[[ Given entries open ]]

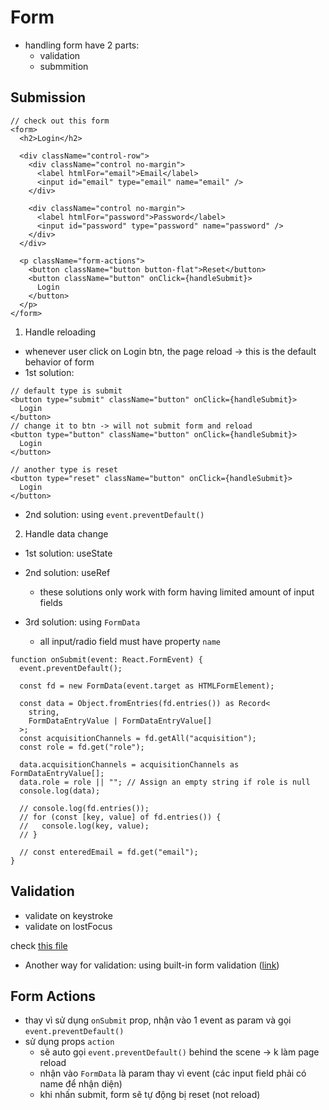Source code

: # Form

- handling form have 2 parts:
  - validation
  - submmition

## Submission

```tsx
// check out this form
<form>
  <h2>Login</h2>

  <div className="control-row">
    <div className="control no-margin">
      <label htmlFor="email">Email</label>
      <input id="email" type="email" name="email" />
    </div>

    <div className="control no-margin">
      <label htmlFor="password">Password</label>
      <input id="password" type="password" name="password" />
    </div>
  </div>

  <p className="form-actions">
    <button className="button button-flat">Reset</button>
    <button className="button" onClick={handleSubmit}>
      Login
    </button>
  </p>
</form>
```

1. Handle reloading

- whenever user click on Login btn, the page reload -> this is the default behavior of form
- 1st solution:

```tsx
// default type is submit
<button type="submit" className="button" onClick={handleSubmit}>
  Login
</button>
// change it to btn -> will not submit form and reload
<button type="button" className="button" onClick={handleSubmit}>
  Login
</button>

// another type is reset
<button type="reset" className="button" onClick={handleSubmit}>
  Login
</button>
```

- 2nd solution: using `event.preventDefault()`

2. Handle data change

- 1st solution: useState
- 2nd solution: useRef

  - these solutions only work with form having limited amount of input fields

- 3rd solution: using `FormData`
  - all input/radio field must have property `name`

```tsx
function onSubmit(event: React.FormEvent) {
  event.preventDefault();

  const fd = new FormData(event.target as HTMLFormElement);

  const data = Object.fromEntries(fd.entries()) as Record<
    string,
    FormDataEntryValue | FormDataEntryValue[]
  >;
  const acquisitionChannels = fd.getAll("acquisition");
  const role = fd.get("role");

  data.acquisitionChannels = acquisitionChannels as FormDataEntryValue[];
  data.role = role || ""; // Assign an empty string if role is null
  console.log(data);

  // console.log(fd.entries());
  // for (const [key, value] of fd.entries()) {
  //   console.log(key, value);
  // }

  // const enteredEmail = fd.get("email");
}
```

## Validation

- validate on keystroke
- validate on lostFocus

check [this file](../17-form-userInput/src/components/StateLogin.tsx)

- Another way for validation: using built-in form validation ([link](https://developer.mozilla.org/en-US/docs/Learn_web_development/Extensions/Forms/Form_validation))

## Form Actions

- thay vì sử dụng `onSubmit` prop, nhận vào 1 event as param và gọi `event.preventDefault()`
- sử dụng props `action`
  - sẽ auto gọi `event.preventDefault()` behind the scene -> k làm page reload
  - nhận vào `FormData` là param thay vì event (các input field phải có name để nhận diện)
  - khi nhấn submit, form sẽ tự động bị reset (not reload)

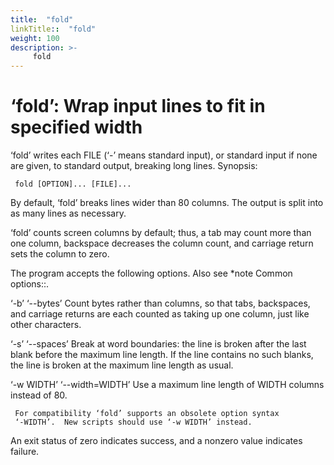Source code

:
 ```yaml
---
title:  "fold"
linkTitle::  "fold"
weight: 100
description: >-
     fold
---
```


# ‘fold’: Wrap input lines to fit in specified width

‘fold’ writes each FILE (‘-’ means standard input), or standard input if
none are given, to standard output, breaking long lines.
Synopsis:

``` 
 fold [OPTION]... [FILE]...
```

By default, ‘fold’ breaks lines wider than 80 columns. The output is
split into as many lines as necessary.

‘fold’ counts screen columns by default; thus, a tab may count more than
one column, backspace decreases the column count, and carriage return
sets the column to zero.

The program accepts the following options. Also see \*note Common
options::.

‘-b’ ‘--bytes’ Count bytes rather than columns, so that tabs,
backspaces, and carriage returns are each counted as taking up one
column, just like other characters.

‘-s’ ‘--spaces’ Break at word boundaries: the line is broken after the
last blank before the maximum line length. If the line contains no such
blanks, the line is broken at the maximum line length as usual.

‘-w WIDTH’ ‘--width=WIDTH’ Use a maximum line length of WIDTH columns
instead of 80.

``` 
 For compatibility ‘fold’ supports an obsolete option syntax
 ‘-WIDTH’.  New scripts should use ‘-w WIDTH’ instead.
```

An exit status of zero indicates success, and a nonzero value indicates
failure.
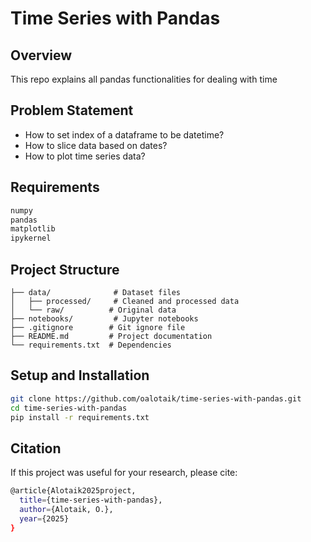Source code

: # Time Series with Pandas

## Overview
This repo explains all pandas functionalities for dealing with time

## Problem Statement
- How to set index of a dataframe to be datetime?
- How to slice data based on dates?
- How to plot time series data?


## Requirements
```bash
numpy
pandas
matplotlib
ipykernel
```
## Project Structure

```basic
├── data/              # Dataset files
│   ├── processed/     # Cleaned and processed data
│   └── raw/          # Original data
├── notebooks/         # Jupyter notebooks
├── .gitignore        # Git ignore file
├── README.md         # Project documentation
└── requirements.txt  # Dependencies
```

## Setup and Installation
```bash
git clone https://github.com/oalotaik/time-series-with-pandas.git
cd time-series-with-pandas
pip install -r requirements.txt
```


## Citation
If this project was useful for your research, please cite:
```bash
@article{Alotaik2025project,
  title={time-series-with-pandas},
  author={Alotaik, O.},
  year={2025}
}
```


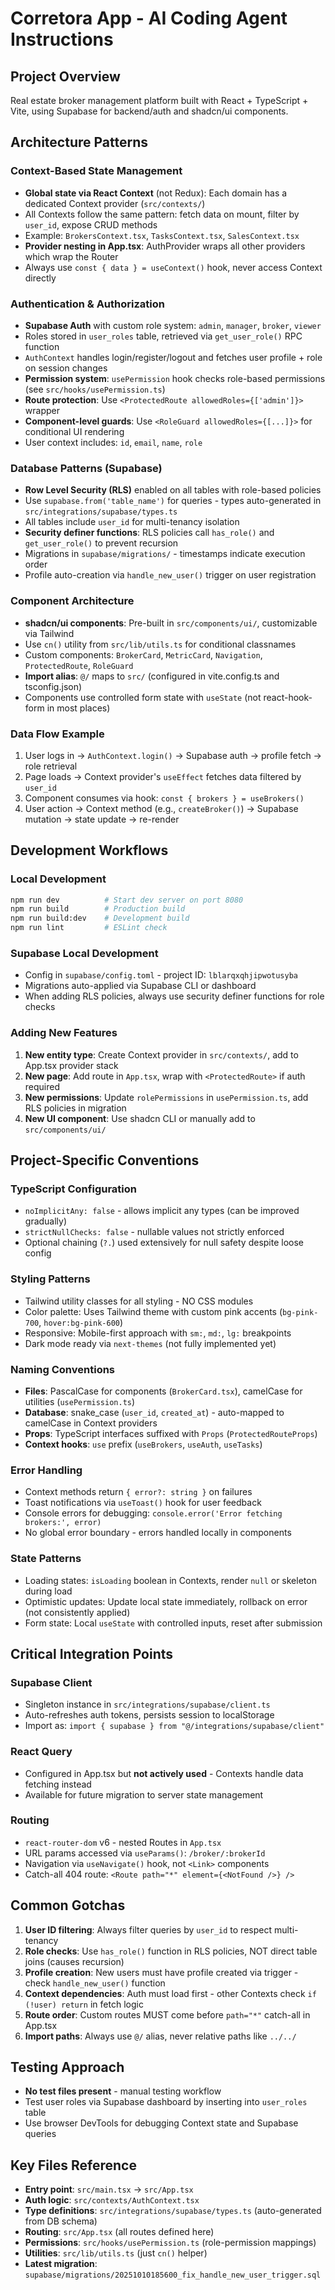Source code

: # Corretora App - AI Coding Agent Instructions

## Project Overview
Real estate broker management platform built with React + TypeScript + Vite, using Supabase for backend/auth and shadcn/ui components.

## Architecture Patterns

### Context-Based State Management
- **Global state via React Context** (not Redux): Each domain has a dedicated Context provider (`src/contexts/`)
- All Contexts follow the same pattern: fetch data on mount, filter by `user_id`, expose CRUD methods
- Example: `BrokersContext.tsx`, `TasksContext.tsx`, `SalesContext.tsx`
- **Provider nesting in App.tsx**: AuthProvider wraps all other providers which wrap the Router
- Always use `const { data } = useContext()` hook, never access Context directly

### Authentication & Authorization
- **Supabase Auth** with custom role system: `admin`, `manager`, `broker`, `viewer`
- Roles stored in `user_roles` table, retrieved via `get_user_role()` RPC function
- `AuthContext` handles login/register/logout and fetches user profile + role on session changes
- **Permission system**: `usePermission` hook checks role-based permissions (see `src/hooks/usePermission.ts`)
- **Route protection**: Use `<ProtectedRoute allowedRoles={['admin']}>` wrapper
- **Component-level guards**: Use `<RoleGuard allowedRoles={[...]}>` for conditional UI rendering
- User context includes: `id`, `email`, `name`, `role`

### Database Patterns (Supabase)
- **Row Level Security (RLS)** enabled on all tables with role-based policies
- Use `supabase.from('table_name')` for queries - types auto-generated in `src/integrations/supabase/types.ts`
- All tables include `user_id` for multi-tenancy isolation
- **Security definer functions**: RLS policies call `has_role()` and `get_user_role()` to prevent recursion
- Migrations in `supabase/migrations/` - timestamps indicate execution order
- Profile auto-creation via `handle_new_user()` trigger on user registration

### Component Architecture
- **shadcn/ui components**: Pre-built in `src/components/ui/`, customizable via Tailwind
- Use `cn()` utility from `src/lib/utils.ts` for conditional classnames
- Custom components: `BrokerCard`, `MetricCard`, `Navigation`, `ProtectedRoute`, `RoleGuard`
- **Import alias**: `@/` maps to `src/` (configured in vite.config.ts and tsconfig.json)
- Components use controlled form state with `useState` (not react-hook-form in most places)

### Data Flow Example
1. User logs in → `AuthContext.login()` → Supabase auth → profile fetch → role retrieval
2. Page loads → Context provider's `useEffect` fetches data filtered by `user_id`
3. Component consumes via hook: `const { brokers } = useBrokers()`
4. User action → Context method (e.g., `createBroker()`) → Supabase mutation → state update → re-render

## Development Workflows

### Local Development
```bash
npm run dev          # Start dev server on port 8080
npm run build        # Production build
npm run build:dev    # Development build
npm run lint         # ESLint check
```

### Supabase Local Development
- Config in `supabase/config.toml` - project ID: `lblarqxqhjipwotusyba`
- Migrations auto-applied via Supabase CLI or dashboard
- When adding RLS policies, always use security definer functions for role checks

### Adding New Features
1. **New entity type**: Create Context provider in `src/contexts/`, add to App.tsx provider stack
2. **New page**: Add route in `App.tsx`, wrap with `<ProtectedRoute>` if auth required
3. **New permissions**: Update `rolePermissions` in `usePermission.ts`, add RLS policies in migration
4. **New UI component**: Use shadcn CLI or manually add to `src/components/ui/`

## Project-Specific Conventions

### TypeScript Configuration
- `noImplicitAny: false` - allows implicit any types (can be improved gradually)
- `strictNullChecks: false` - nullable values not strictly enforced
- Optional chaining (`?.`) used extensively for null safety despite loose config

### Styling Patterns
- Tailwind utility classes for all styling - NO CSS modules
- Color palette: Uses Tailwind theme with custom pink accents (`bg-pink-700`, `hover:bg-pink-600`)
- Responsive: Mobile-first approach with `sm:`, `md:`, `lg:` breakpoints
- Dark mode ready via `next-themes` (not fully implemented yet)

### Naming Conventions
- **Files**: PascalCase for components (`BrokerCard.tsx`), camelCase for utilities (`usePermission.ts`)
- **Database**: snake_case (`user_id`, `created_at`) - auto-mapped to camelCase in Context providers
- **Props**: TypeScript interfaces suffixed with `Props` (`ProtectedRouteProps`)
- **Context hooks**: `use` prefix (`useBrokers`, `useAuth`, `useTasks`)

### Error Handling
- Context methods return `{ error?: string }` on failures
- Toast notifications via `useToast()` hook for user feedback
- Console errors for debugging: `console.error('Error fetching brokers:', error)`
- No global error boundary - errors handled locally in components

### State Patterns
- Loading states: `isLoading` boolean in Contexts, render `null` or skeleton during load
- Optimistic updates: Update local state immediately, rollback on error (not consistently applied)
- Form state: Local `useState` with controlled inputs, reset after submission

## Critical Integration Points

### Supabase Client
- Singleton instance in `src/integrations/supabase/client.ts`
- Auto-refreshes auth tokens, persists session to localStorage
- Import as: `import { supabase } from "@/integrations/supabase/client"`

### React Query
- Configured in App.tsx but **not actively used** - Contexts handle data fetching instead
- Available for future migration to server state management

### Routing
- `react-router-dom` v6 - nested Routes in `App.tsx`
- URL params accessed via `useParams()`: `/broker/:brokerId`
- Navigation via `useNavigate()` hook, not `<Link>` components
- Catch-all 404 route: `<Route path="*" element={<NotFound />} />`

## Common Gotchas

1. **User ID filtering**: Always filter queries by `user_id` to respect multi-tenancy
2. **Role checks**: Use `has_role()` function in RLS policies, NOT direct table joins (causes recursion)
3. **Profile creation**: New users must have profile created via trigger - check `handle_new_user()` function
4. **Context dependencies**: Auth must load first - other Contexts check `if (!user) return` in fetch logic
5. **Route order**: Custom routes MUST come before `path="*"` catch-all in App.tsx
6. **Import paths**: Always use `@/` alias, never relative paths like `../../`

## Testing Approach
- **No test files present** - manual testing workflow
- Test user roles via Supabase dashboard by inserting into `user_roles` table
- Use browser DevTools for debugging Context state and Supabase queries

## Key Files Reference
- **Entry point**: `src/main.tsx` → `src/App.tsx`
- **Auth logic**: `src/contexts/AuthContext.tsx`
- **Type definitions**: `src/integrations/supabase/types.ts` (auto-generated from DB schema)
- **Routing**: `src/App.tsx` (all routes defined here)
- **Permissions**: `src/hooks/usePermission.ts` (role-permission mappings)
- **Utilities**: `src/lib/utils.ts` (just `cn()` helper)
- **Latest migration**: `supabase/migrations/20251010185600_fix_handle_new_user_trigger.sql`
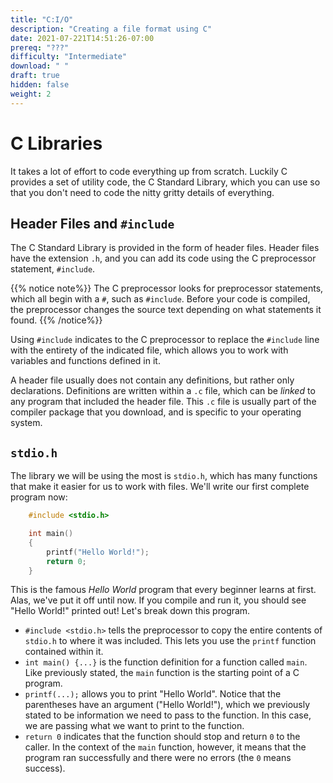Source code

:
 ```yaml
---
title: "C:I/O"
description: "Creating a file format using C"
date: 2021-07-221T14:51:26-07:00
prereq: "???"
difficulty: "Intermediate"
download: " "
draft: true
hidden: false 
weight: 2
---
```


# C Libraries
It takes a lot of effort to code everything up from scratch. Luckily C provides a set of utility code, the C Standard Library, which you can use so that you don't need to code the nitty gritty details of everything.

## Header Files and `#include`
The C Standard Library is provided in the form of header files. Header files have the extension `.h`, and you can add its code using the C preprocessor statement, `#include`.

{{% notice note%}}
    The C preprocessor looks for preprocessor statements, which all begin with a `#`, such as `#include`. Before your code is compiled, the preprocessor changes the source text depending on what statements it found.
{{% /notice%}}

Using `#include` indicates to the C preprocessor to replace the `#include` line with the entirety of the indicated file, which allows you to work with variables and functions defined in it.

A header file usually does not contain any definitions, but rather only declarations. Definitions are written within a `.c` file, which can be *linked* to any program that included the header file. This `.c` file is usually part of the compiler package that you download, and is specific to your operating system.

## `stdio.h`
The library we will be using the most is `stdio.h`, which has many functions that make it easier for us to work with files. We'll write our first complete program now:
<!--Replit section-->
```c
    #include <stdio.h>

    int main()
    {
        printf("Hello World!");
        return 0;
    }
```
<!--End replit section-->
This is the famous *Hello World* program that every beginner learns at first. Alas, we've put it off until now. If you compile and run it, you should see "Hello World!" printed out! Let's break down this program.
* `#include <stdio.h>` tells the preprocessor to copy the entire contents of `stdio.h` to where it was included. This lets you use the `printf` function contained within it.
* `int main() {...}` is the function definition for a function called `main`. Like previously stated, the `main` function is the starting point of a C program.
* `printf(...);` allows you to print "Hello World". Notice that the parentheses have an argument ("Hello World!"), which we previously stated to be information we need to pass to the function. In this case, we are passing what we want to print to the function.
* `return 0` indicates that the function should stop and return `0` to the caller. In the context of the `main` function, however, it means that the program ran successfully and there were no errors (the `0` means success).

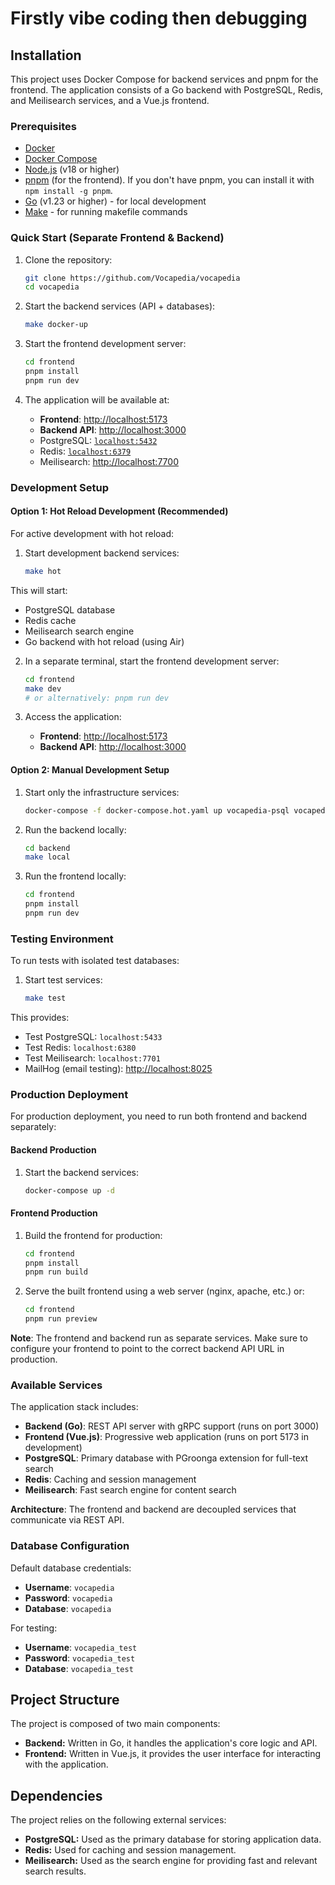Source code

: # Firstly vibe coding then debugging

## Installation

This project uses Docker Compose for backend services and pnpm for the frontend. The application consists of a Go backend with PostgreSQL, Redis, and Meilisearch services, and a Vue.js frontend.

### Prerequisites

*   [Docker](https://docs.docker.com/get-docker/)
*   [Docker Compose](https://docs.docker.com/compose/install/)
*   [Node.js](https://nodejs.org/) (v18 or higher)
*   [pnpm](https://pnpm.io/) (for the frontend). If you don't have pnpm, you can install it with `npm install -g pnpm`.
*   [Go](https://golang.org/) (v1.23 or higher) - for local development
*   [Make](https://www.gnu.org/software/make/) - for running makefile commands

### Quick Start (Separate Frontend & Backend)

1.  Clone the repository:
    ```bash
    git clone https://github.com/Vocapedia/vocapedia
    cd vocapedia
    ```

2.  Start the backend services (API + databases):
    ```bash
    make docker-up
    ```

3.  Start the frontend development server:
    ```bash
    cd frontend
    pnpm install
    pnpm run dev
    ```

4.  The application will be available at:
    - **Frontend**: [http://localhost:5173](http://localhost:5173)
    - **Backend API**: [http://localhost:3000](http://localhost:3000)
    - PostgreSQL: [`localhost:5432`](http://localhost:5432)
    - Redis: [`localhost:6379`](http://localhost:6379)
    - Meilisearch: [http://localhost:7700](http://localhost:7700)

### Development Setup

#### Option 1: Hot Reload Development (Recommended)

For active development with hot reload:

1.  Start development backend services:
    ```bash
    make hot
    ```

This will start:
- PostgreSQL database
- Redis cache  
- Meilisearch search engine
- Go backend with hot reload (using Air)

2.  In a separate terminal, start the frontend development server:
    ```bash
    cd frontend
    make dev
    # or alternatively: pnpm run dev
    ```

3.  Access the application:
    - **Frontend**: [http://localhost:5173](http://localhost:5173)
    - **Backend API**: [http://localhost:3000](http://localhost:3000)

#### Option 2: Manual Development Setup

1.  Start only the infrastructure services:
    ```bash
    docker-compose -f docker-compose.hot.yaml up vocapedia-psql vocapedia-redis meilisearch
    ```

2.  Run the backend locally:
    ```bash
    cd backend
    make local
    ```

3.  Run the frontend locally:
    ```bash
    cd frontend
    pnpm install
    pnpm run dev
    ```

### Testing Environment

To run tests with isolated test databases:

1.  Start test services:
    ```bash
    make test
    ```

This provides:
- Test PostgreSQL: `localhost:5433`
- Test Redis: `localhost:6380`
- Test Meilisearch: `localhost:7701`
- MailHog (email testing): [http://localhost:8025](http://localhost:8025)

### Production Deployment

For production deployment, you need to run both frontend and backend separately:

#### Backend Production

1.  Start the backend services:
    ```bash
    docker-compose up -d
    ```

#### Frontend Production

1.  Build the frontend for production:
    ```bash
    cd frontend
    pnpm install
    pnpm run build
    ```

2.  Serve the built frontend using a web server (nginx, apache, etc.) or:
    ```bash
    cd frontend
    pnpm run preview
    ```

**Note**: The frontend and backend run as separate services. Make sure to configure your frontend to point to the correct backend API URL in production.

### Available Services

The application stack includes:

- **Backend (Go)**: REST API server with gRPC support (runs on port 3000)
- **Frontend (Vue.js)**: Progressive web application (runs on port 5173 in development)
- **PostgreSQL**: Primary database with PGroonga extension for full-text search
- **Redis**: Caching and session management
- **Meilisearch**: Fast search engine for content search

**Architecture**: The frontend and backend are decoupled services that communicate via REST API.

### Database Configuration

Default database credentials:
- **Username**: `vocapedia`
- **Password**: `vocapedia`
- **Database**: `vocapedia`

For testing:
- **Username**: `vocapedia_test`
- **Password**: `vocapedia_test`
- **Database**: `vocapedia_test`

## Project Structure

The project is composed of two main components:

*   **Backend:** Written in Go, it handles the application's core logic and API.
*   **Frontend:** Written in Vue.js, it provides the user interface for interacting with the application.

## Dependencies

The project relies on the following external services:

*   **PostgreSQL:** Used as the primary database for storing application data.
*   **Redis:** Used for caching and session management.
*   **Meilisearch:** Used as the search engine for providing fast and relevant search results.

[[ Given entries closed ]]

**Your assignment**:
The answer is the lines above between the line holding "defined in it." and the line holding "a C program.", inclusive, each written out exactly, and no others.

**Answer section**:
Using `#include` indicates to the C preprocessor to replace the `#include` line with the entirety of the indicated file, which allows you to work with variables and functions defined in it.

A header file usually does not contain any definitions, but rather only declarations. Definitions are written within a `.c` file, which can be *linked* to any program that included the header file. This `.c` file is usually part of the compiler package that you download, and is specific to your operating system.

## `stdio.h`
The library we will be using the most is `stdio.h`, which has many functions that make it easier for us to work with files. We'll write our first complete program now:
<!--Replit section-->
```c
    #include <stdio.h>

    int main()
    {
        printf("Hello World!");
        return 0;
    }
```
<!--End replit section-->
This is the famous *Hello World* program that every beginner learns at first. Alas, we've put it off until now. If you compile and run it, you should see "Hello World!" printed out! Let's break down this program.
* `#include <stdio.h>` tells the preprocessor to copy the entire contents of `stdio.h` to where it was included. This lets you use the `printf` function contained within it.
* `int main() {...}` is the function definition for a function called `main`. Like previously stated, the `main` function is the starting point of a C program.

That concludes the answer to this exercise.